- _Exercise goal_
Every line of the records below from the line with "- Create basic client wrapper" up to and including the line with "- Create command executor class" must be reproduced exactly, and no line outside that range.

Collection entries:
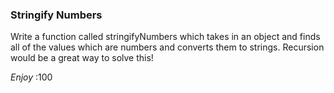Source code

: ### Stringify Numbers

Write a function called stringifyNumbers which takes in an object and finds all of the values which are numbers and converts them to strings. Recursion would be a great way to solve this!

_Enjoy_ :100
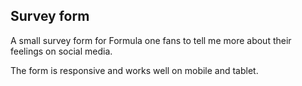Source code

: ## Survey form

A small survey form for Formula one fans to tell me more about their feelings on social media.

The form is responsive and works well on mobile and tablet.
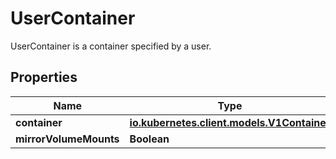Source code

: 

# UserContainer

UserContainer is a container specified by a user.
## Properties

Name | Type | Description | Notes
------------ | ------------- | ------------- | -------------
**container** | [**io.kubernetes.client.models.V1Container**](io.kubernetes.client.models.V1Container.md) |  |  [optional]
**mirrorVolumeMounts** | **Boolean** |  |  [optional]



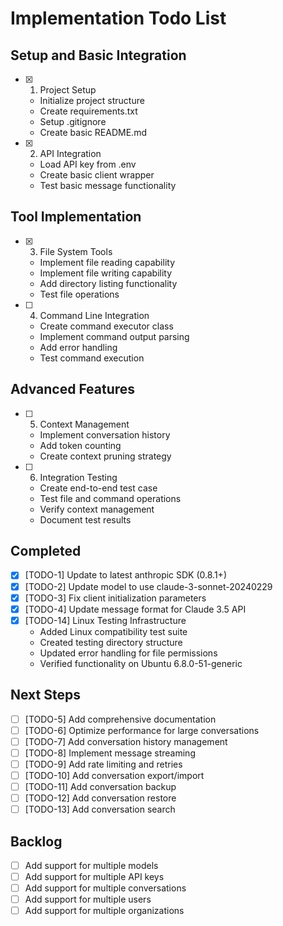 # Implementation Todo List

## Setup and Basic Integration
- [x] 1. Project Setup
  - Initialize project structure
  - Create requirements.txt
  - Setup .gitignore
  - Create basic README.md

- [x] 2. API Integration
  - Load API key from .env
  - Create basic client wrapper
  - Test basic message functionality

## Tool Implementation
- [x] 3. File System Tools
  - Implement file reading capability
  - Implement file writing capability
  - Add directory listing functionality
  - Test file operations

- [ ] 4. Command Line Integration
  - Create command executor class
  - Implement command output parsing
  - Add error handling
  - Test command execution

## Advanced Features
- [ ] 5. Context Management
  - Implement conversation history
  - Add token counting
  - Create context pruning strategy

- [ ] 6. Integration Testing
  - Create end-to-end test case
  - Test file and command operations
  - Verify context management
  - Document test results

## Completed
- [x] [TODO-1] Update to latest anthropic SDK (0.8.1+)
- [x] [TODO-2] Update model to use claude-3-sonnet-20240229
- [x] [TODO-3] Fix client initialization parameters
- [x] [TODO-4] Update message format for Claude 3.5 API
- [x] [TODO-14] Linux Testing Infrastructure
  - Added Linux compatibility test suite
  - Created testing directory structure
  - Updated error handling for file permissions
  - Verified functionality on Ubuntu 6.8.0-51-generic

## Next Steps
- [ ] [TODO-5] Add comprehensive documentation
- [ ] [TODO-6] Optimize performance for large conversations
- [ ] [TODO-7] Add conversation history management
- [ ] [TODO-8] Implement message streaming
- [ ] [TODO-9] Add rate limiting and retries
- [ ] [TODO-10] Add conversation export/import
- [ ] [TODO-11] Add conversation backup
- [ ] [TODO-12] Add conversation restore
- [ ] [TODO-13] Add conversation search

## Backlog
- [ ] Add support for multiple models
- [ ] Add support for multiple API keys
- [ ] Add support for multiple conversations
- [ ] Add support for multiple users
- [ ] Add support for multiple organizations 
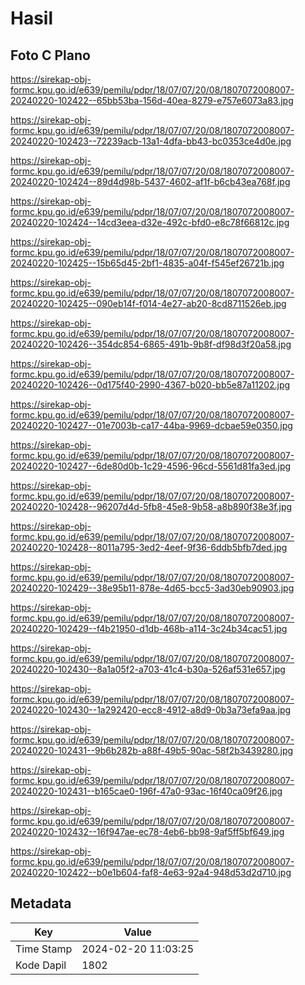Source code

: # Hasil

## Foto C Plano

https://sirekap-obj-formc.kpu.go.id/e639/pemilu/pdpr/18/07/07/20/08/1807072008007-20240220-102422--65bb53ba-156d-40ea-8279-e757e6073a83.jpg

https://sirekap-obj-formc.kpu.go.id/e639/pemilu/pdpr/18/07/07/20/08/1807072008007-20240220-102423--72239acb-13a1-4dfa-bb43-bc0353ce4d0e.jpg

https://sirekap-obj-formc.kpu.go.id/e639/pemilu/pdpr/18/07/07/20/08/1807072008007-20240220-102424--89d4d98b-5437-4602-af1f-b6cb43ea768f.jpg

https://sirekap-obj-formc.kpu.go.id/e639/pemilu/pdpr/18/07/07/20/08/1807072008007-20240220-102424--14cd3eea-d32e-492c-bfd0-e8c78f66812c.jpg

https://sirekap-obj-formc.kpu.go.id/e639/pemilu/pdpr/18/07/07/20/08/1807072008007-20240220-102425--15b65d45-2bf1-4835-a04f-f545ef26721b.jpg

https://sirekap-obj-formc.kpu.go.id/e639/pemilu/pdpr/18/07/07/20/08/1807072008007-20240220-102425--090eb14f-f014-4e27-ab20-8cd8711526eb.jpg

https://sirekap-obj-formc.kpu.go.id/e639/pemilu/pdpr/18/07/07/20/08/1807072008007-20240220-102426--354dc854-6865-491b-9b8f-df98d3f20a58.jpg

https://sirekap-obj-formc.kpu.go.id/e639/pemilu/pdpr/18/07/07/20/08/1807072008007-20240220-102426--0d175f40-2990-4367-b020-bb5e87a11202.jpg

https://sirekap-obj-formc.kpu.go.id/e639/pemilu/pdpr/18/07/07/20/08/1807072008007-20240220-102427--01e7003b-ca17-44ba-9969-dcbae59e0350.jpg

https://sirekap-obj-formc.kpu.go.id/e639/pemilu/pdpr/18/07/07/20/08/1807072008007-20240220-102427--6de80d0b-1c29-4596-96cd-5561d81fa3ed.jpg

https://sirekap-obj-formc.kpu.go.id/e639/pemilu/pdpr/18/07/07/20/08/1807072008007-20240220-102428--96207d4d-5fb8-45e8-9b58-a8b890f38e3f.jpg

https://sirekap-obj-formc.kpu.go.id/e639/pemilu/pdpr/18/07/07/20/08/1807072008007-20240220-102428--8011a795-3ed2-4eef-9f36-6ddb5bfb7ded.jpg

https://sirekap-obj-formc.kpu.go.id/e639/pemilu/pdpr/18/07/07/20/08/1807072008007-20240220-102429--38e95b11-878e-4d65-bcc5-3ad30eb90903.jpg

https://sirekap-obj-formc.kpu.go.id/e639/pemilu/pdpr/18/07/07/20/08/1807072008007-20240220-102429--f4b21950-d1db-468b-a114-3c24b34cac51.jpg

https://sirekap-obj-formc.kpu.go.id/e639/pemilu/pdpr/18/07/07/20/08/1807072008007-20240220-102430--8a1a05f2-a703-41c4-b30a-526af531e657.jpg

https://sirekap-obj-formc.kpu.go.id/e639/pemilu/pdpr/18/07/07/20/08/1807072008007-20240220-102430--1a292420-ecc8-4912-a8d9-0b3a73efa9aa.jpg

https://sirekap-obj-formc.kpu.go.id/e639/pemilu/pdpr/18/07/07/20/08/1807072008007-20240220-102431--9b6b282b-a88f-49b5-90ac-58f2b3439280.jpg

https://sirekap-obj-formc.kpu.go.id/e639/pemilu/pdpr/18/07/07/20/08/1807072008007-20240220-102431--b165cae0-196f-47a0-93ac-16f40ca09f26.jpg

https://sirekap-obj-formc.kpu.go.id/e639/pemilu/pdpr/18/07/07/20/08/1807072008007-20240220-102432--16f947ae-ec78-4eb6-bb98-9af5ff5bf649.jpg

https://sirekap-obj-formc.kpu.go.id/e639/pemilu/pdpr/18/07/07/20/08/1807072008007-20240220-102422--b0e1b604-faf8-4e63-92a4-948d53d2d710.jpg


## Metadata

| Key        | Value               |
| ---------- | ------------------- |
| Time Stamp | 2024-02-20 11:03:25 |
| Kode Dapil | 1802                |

==

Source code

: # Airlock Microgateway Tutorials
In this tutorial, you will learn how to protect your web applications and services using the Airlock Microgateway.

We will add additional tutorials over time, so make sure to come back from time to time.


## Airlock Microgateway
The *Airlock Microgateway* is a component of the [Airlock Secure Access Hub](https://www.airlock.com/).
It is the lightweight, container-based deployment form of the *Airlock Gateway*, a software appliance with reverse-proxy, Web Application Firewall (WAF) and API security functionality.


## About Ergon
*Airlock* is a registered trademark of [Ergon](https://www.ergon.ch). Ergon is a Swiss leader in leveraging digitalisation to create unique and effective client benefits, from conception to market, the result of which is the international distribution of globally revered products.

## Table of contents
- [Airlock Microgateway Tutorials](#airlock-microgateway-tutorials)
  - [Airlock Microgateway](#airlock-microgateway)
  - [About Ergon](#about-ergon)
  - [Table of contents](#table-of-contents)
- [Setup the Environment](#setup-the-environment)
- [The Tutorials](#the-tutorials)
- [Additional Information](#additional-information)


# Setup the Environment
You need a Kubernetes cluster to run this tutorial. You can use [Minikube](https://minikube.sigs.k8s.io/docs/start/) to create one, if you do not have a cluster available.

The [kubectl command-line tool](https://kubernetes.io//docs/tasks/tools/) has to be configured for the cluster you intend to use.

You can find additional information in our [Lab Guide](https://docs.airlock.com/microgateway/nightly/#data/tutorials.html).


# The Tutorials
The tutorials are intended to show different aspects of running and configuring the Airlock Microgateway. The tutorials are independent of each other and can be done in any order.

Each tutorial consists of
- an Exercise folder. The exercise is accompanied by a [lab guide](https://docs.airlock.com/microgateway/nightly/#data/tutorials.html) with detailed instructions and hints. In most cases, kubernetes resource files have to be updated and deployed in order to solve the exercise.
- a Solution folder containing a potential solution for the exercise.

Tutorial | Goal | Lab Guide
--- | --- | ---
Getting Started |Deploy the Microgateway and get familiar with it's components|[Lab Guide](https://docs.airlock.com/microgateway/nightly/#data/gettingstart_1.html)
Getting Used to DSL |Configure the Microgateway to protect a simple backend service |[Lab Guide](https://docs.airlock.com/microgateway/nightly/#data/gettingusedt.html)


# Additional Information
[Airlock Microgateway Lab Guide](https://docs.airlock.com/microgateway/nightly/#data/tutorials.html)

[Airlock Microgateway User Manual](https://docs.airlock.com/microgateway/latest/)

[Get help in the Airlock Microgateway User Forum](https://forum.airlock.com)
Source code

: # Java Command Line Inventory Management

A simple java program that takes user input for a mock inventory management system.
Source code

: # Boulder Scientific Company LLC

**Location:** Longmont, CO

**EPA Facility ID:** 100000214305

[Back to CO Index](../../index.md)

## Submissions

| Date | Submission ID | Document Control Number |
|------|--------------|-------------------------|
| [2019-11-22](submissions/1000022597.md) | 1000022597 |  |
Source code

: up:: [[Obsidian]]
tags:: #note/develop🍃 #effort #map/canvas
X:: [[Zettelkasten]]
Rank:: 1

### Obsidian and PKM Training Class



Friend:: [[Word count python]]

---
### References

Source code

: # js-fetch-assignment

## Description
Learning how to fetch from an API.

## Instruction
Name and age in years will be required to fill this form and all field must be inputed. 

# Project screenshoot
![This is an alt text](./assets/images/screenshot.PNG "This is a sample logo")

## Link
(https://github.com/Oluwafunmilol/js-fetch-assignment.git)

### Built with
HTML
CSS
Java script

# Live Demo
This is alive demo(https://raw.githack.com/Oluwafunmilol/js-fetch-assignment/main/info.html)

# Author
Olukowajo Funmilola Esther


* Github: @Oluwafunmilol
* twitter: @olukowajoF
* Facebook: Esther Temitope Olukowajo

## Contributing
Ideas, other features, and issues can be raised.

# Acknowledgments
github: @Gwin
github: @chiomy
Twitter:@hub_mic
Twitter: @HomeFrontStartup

---

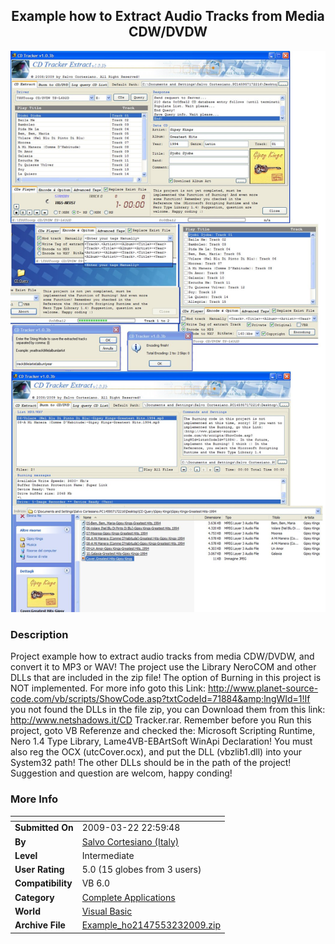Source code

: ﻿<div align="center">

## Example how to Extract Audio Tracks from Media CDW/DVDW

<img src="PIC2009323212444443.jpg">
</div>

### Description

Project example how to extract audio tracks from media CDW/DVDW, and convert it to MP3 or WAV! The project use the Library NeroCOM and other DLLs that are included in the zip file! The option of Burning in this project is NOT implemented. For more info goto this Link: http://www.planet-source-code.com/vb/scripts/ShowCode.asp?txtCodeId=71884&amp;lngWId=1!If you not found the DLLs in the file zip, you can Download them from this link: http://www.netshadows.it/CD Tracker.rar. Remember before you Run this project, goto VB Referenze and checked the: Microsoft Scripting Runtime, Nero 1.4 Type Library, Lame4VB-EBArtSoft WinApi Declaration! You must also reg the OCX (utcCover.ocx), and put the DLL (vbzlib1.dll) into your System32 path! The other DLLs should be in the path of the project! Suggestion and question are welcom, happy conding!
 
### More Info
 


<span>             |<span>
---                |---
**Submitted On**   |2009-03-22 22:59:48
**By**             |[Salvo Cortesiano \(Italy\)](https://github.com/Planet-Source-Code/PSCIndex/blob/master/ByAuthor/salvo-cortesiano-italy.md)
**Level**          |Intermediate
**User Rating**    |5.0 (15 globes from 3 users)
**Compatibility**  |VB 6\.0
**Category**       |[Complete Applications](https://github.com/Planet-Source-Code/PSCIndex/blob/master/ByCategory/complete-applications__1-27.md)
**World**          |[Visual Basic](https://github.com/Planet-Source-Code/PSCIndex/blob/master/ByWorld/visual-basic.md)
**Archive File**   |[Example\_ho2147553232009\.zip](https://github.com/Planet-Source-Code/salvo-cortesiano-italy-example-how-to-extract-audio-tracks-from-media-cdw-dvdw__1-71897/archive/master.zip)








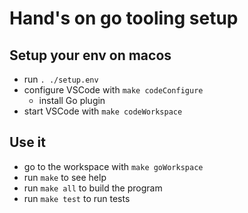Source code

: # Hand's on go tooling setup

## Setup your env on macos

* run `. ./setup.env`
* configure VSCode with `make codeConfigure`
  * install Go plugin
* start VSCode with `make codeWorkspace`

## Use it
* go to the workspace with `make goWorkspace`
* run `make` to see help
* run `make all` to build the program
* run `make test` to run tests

- _Task response_
  - Create basic client wrapper
  - Test basic message functionality

## Tool Implementation
- [x] 3. File System Tools
  - Implement file reading capability
  - Implement file writing capability
  - Add directory listing functionality
  - Test file operations

- [ ] 4. Command Line Integration
  - Create command executor class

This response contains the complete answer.